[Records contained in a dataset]

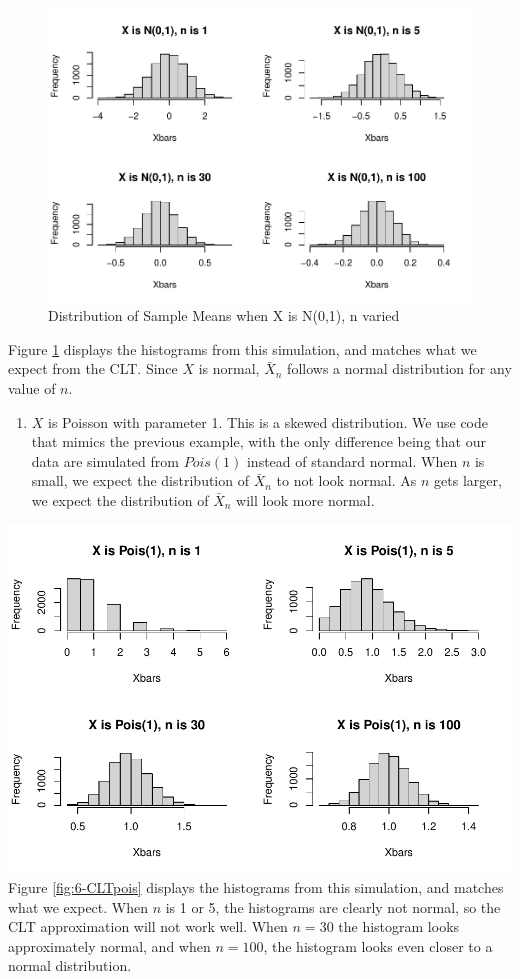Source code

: \documentclass[
]{book}
\providecommand{\tightlist}{%
  \setlength{\itemsep}{0pt}\setlength{\parskip}{0pt}}
\begin{document}
\begin{figure}
\centering
\includegraphics{bookdown-demo_files/figure-latex/6-CLTnorm-1.pdf}
\caption{\label{fig:6-CLTnorm}Distribution of Sample Means when X is N(0,1), n varied}
\end{figure}

Figure \ref{fig:6-CLTnorm} displays the histograms from this simulation, and matches what we expect from the CLT. Since \(X\) is normal, \(\bar{X}_n\) follows a normal distribution for any value of \(n\).

\begin{enumerate}
\def\labelenumi{\arabic{enumi}.}
\setcounter{enumi}{1}
\tightlist
\item
  \(X\) is Poisson with parameter 1. This is a skewed distribution. We use code that mimics the previous example, with the only difference being that our data are simulated from \(Pois(1)\) instead of standard normal. When \(n\) is small, we expect the distribution of \(\bar{X}_n\) to not look normal. As \(n\) gets larger, we expect the distribution of \(\bar{X}_n\) will look more normal.
\end{enumerate}

\includegraphics{bookdown-demo_files/figure-latex/6-CLTpois-1.pdf}
Figure \ref{fig:6-CLTpois} displays the histograms from this simulation, and matches what we expect. When \(n\) is 1 or 5, the histograms are clearly not normal, so the CLT approximation will not work well. When \(n=30\) the histogram looks approximately normal, and when \(n=100\), the histogram looks even closer to a normal distribution.
\end{document}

#### Task directions:
Leave out the pictures, and write out all the remaining data above exactly.

#### Solved exercise:
Source code

: \documentclass[
]{book}
\providecommand{\tightlist}{%
  \setlength{\itemsep}{0pt}\setlength{\parskip}{0pt}}
\begin{document}
\begin{figure}
\centering
\includegraphics{bookdown-demo_files/figure-latex/6-CLTnorm-1.pdf}
\caption{\label{fig:6-CLTnorm}Distribution of Sample Means when X is N(0,1), n varied}
\end{figure}

Figure \ref{fig:6-CLTnorm} displays the histograms from this simulation, and matches what we expect from the CLT. Since \(X\) is normal, \(\bar{X}_n\) follows a normal distribution for any value of \(n\).

\begin{enumerate}
\def\labelenumi{\arabic{enumi}.}
\setcounter{enumi}{1}
\tightlist
\item
  \(X\) is Poisson with parameter 1. This is a skewed distribution. We use code that mimics the previous example, with the only difference being that our data are simulated from \(Pois(1)\) instead of standard normal. When \(n\) is small, we expect the distribution of \(\bar{X}_n\) to not look normal. As \(n\) gets larger, we expect the distribution of \(\bar{X}_n\) will look more normal.
\end{enumerate}

\includegraphics{bookdown-demo_files/figure-latex/6-CLTpois-1.pdf}
Figure \ref{fig:6-CLTpois} displays the histograms from this simulation, and matches what we expect. When \(n\) is 1 or 5, the histograms are clearly not normal, so the CLT approximation will not work well. When \(n=30\) the histogram looks approximately normal, and when \(n=100\), the histogram looks even closer to a normal distribution.
\end{document}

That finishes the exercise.